• _EXERCISE BRIEF_
Every record below must be retyped exactly, with the pictures left out.

• _EXTRACTED INFORMATION_
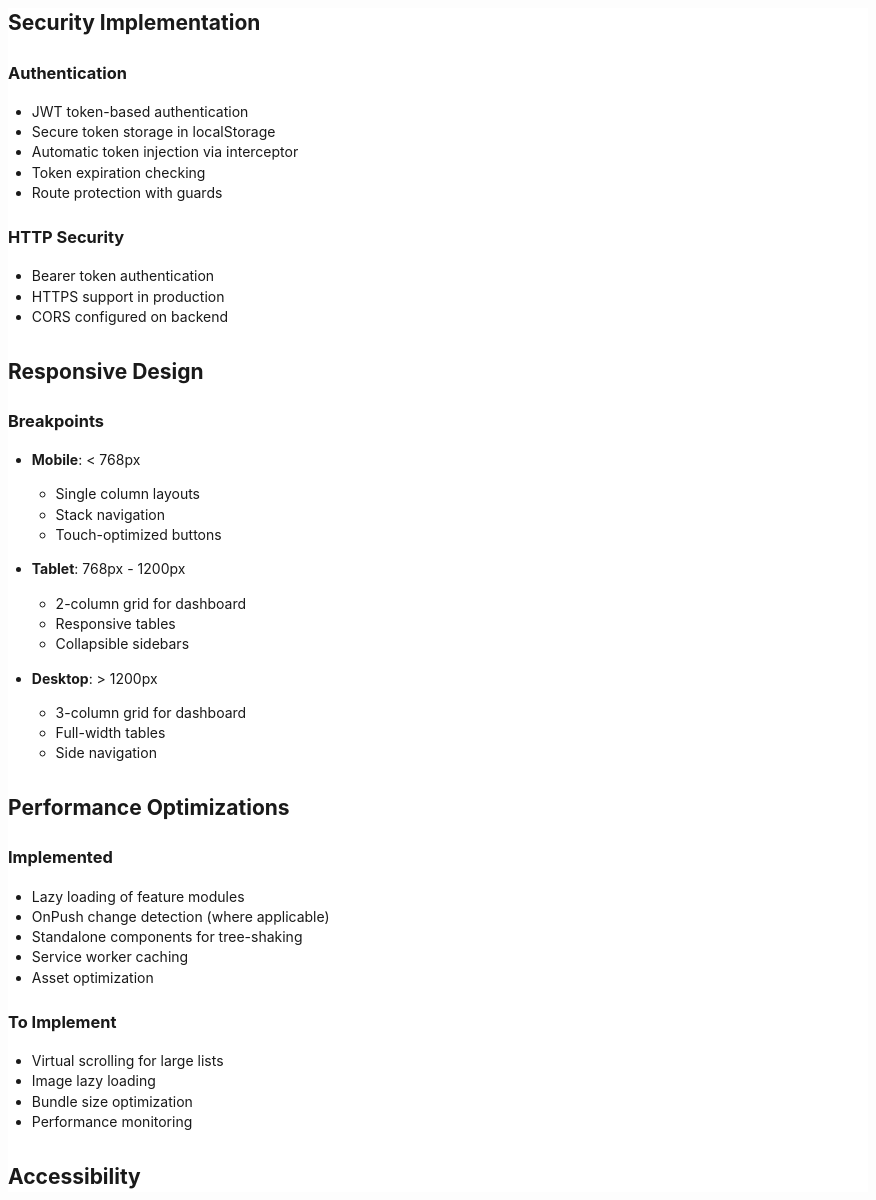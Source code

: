 ## Security Implementation

### Authentication
- JWT token-based authentication
- Secure token storage in localStorage
- Automatic token injection via interceptor
- Token expiration checking
- Route protection with guards

### HTTP Security
- Bearer token authentication
- HTTPS support in production
- CORS configured on backend

## Responsive Design

### Breakpoints
- **Mobile**: < 768px
  - Single column layouts
  - Stack navigation
  - Touch-optimized buttons

- **Tablet**: 768px - 1200px
  - 2-column grid for dashboard
  - Responsive tables
  - Collapsible sidebars

- **Desktop**: > 1200px
  - 3-column grid for dashboard
  - Full-width tables
  - Side navigation

## Performance Optimizations

### Implemented
- Lazy loading of feature modules
- OnPush change detection (where applicable)
- Standalone components for tree-shaking
- Service worker caching
- Asset optimization

### To Implement
- Virtual scrolling for large lists
- Image lazy loading
- Bundle size optimization
- Performance monitoring

## Accessibility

• _SOLUTION FOR THIS PROBLEM_
Source code

: ## Security Implementation

### Authentication
- JWT token-based authentication
- Secure token storage in localStorage
- Automatic token injection via interceptor
- Token expiration checking
- Route protection with guards

### HTTP Security
- Bearer token authentication
- HTTPS support in production
- CORS configured on backend

## Responsive Design

### Breakpoints
- **Mobile**: < 768px
  - Single column layouts
  - Stack navigation
  - Touch-optimized buttons

- **Tablet**: 768px - 1200px
  - 2-column grid for dashboard
  - Responsive tables
  - Collapsible sidebars

- **Desktop**: > 1200px
  - 3-column grid for dashboard
  - Full-width tables
  - Side navigation

## Performance Optimizations

### Implemented
- Lazy loading of feature modules
- OnPush change detection (where applicable)
- Standalone components for tree-shaking
- Service worker caching
- Asset optimization

### To Implement
- Virtual scrolling for large lists
- Image lazy loading
- Bundle size optimization
- Performance monitoring

## Accessibility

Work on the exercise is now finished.